Michael Elves: I'm curious – you get pigeonholed into a bunch of different genres: soul, funk, R&B, electronic – do you ever think of yourself in one particular way, or do you think of your music as something sort of 'pan-genre'?
Alice Russell: I find the genre thing – I know it has to be there because I think it's how humans look at everything, whether it be food or art or music; putting things into places. But at the end of the day, to me as a singer, it makes a lot more sense to just have a little go at everything and depending on what the song dictates, to express it in different genres is much more fun and it makes sense 'cause the music's there for everyone in my view. I think every different genre from everywhere around the world is there for every little human person to have a little taste. So it makes a lot more sense to me for most people's music to be a total mish-mash of lots of different styles – I find that a little more fun.
Michael Elves: Is that the type of listener you are – that you take a little bit from all sorts of things when you're listening to music?
Alice Russell: Yeah, I love so many different types of music – totally across the board. And different songs speak to you, do y' know what I mean? From every genre and different artists and if they 'get you there,' they 'get you there' – they hit a nerve.
Michael Elves: It's not always the same genre that resonates.
Alice Russell: No, not at all.
Michael Elves: Are there certain things you've been listening to lately that have really resonated?

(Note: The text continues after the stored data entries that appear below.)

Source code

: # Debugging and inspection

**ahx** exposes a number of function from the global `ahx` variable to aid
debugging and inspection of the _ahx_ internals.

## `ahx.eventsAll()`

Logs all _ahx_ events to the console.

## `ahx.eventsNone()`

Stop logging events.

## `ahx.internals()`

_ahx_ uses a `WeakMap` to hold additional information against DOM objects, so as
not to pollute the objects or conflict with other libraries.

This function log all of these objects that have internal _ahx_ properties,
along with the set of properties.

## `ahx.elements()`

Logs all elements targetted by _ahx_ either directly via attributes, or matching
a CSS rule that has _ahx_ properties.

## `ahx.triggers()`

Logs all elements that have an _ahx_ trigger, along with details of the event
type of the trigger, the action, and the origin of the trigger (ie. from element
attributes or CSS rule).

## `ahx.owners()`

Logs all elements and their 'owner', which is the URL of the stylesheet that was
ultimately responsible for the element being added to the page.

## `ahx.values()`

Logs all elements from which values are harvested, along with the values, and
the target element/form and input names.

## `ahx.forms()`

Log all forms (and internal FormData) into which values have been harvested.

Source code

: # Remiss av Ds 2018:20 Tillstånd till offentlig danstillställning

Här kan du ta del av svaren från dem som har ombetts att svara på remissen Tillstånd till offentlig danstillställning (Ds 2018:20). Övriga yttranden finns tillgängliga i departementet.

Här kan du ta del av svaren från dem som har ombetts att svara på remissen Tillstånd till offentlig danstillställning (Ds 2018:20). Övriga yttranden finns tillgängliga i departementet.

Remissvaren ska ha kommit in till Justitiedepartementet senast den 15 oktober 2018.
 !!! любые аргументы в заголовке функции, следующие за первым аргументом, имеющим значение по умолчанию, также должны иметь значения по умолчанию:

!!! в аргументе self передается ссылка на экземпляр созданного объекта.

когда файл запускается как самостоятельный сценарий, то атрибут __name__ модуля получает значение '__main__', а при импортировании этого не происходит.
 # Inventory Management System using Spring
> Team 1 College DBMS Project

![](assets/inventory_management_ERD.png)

Alice Russell: I've been really enjoying the Santogold stuff, just for dance-y fun style; and I love Little Dragon, I'm really digging that and Elmore Judd which he's another English singer-songwriter and I really dug that album. And of course always, as much as you're listening to the new stuff you go back into the old. I've been getting into my Paul Simon, back into that, all those old albums. I love him – I love the lyrics, like "one man's ceiling is another man's floor." I don't know anyone else who gets away with that kind of stuff.

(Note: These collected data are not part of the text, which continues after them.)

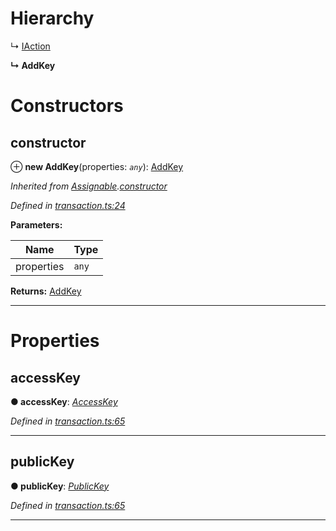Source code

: 

# Hierarchy

↳  [IAction](_transaction_.iaction.md)

**↳ AddKey**

# Constructors

<a id="constructor"></a>

##  constructor

⊕ **new AddKey**(properties: *`any`*): [AddKey](_transaction_.addkey.md)

*Inherited from [Assignable](_transaction_.assignable.md).[constructor](_transaction_.assignable.md#constructor)*

*Defined in [transaction.ts:24](https://github.com/nearprotocol/nearlib/blob/fb0e31a/src.ts/transaction.ts#L24)*

**Parameters:**

| Name | Type |
| ------ | ------ |
| properties | `any` |

**Returns:** [AddKey](_transaction_.addkey.md)

___

# Properties

<a id="accesskey"></a>

##  accessKey

**● accessKey**: *[AccessKey](_transaction_.accesskey.md)*

*Defined in [transaction.ts:65](https://github.com/nearprotocol/nearlib/blob/fb0e31a/src.ts/transaction.ts#L65)*

___
<a id="publickey"></a>

##  publicKey

**● publicKey**: *[PublicKey](_utils_key_pair_.publickey.md)*

*Defined in [transaction.ts:65](https://github.com/nearprotocol/nearlib/blob/fb0e31a/src.ts/transaction.ts#L65)*

___

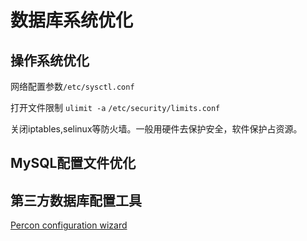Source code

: 数据库系统优化
===============

## 操作系统优化
网络配置参数`/etc/sysctl.conf`

打开文件限制 `ulimit -a` `/etc/security/limits.conf`

关闭iptables,selinux等防火墙。一般用硬件去保护安全，软件保护占资源。

## MySQL配置文件优化


## 第三方数据库配置工具
[Percon configuration wizard](https://tools.percona.com/wizard)

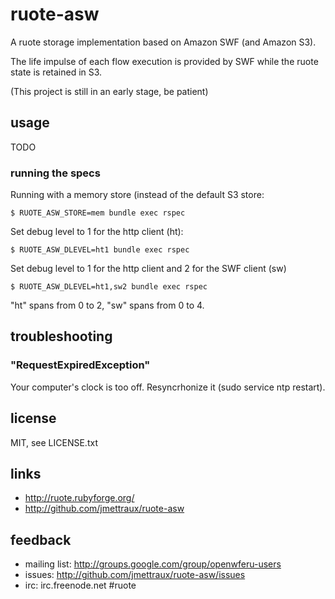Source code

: 
# ruote-asw

A ruote storage implementation based on Amazon SWF (and Amazon S3).

The life impulse of each flow execution is provided by SWF while the ruote state is retained in S3.

(This project is still in an early stage, be patient)


## usage

TODO


### running the specs

Running with a memory store (instead of the default S3 store:

    $ RUOTE_ASW_STORE=mem bundle exec rspec

Set debug level to 1 for the http client (ht):

    $ RUOTE_ASW_DLEVEL=ht1 bundle exec rspec

Set debug level to 1 for the http client and 2 for the SWF client (sw)

    $ RUOTE_ASW_DLEVEL=ht1,sw2 bundle exec rspec

"ht" spans from 0 to 2, "sw" spans from 0 to 4.


## troubleshooting

### "RequestExpiredException"

Your computer's clock is too off. Resyncrhonize it (sudo service ntp restart).


## license

MIT, see LICENSE.txt


## links

* http://ruote.rubyforge.org/
* http://github.com/jmettraux/ruote-asw


## feedback

* mailing list: http://groups.google.com/group/openwferu-users
* issues: http://github.com/jmettraux/ruote-asw/issues
* irc: irc.freenode.net #ruote

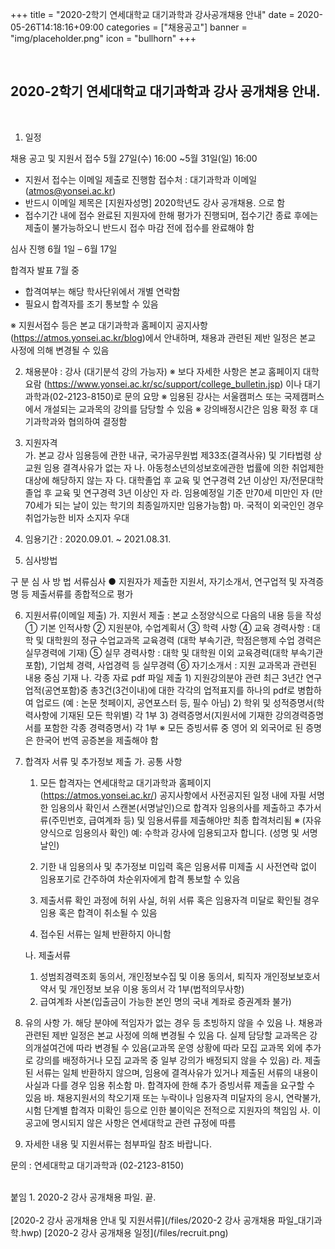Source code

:+++
title = "2020-2학기 연세대학교 대기과학과 강사공개채용 안내"
date = 2020-05-26T14:18:16+09:00
categories = ["채용공고"]
banner = "img/placeholder.png"
icon = "bullhorn"
+++
<!--more-->

<br>
<h2> 2020-2학기 연세대학교 대기과학과 강사 공개채용 안내.
</h2>
<br>


1. 일정

채용 공고 및 지원서 접수
5월 27일(수) 16:00 ~5월 31일(일) 16:00
- 지원서 접수는 이메일 제출로 진행함
  접수처 : 대기과학과 이메일 (atmos@yonsei.ac.kr)
- 반드시 이메일 제목은 [지원자성명] 2020학년도   강사 공개채용. 으로 함
- 접수기간 내에 접수 완료된 지원자에 한해 평가가 진행되며,  접수기간 종료 후에는 제출이 불가능하오니 반드시 접수 마감 전에 접수를 완료해야 함

심사 진행
6월 1일 – 6월 17일

합격자 발표
7월 중
- 합격여부는 해당 학사단위에서 개별 연락함
- 필요시 합격자를 조기 통보할 수 있음


 ※ 지원서접수 등은 본교 대기과학과 홈페이지 공지사항(https://atmos.yonsei.ac.kr/blog)에서 안내하며, 채용과 관련된 제반 일정은 본교 사정에 의해 변경될 수 있음

 2. 채용분야 :  강사 (대기분석 강의 가능자)
    ※ 보다 자세한 사항은 본교 홈페이지 대학요람 (https://www.yonsei.ac.kr/sc/support/college_bulletin.jsp) 이나 대기과학과(02-2123-8150)로 문의 요망
    ※ 임용된 강사는 서울캠퍼스 또는 국제캠퍼스에서 개설되는 교과목의 강의를 담당할 수 있음
    ※ 강의배정시간은 임용 확정 후 대기과학과와 협의하여 결정함

 3. 지원자격  
    가. 본교 강사 임용등에 관한 내규, 국가공무원법 제33조(결격사유) 및 기타법령 상 교원 임용 결격사유가 없는 자
    나. 아동청소년의성보호에관한 법률에 의한 취업제한대상에 해당하지 않는 자
    다. 대학졸업 후 교육 및 연구경력 2년 이상인 자/전문대학졸업 후 교육 및 연구경력 3년 이상인 자
    라. 임용예정일 기준 만70세 미만인 자 (만70세가 되는 날이 있는 학기의 최종일까지만 임용가능함)
    마. 국적이 외국인인 경우 취업가능한 비자 소지자 우대

 4. 임용기간 : 2020.09.01. ~ 2021.08.31.

 5. 심사방법

 구    분
 심 사 방 법
 서류심사
 ● 지원자가 제출한 지원서, 자기소개서, 연구업적 및 자격증명 등 제출서류를 종합적으로 평가

 6. 지원서류(이메일 제출)
    가. 지원서 제출 : 본교 소정양식으로 다음의 내용 등을 작성
        ① 기본 인적사항   ② 지원분야, 수업계획서   ③ 학력 사항
        ④ 교육 경력사항 : 대학 및 대학원의 정규 수업교과목 교육경력
           (대학 부속기관, 학점은행제 수업 경력은 실무경력에 기재)
        ⑤ 실무 경력사항 : 대학 및 대학원 이외 교육경력(대학 부속기관 포함), 기업체 경력, 사업경력 등 실무경력
        ⑥ 자기소개서 : 지원 교과목과 관련된 내용 중심 기재
    나. 각종 자료 pdf 파일 제출
        1) 지원강의분야 관련 최근 3년간 연구업적(공연포함)중 총3건(3건이내)에 대한 각각의 업적표지를 하나의 pdf로 병합하여 업로드 (예 : 논문 첫페이지, 공연포스터 등, 필수 아님)
        2) 학위 및 성적증명서(학력사항에 기재된 모든 학위별) 각 1부
        3) 경력증명서(지원서에 기재한 강의경력증명서를 포함한 각종 경력증명서) 각 1부
   ※ 모든 증빙서류 중 영어 외 외국어로 된 증명은 한국어 번역 공증본을 제출해야 함

 7. 합격자 서류 및 추가정보 제출
    가. 공통 사항
       1) 모든 합격자는 연세대학교 대기과학과 홈페이지(https://atmos.yonsei.ac.kr/) 공지사항에서 사전공지된 일정 내에 자필 서명한 임용의사 확인서 스캔본(서명날인)으로 합격자 임용의사를 제출하고 추가서류(주민번호, 급여계좌 등) 및 임용서류를 제출해야만 최종 합격처리됨
 ※ (자유양식으로 임용의사 확인) 예: 수학과 강사에 임용되고자 합니다. (성명 및 서명날인)

       2) 기한 내 임용의사 및 추가정보 미입력 혹은 임용서류 미제출 시 사전연락 없이 임용포기로 간주하여 차순위자에게 합격 통보할 수 있음
       3) 제출서류 확인 과정에 허위 사실, 허위 서류 혹은 임용자격 미달로 확인될 경우 임용 혹은 합격이 취소될 수 있음
       4) 접수된 서류는 일체 반환하지 아니함

    나. 제출서류
       1) 성범죄경력조회 동의서, 개인정보수집 및 이용 동의서, 퇴직자 개인정보보호서약서 및 개인정보 보유 이용 동의서 각 1부(법적의무사항)
       2) 급여계좌 사본(입출금이 가능한 본인 명의 국내 계좌로 증권계좌 불가)

 8. 유의 사항
    가. 해당 분야에 적임자가 없는 경우 등 초빙하지 않을 수 있음
    나. 채용과 관련된 제반 일정은 본교 사정에 의해 변경될 수 있음
    다. 실제 담당할 교과목은 강의개설여건에 따라 변경될 수 있음(교과목 운영 상황에 따라 모집 교과목 외에 추가로 강의를 배정하거나 모집 교과목 중 일부 강의가 배정되지 않을 수 있음)
    라. 제출된 서류는 일체 반환하지 않으며, 임용에 결격사유가 있거나 제출된 서류의 내용이 사실과 다를 경우 임용 취소함
    마. 합격자에 한해 추가 증빙서류 제출을 요구할 수 있음
    바. 채용지원서의 착오기재 또는 누락이나 임용자격 미달자의 응시, 연락불가, 시험 단계별 합격자 미확인 등으로 인한 불이익은 전적으로 지원자의 책임임
    사. 이 공고에 명시되지 않은 사항은 연세대학교 관련 규정에 따름

9. 자세한 내용 및 지원서류는 첨부파일 참조 바랍니다.

문의 : 연세대학교 대기과학과 (02-2123-8150)


<br>
붙임 1. 2020-2 강사 공개채용 파일. 끝.
<br>

<br>
[2020-2 강사 공개채용 안내 및 지원서류](/files/2020-2 강사 공개채용 파일_대기과학.hwp)
[2020-2 강사 공개채용 일정](/files/recruit.png)
<br>
<br>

Michael Elves: Now I understand you've got some time in the studio over the next few days – are you working on a follow-up to My Favourite Letters?
Alice Russell: Yeah, we've just got to do a couple more vocals that we're doing tomorrow and Friday to finish it all off and then we should have the album done and dusted.
Michael Elves: So how long have you been working on this album? Considering the gap between albums I don't imagine you've been working on the new one this entire time.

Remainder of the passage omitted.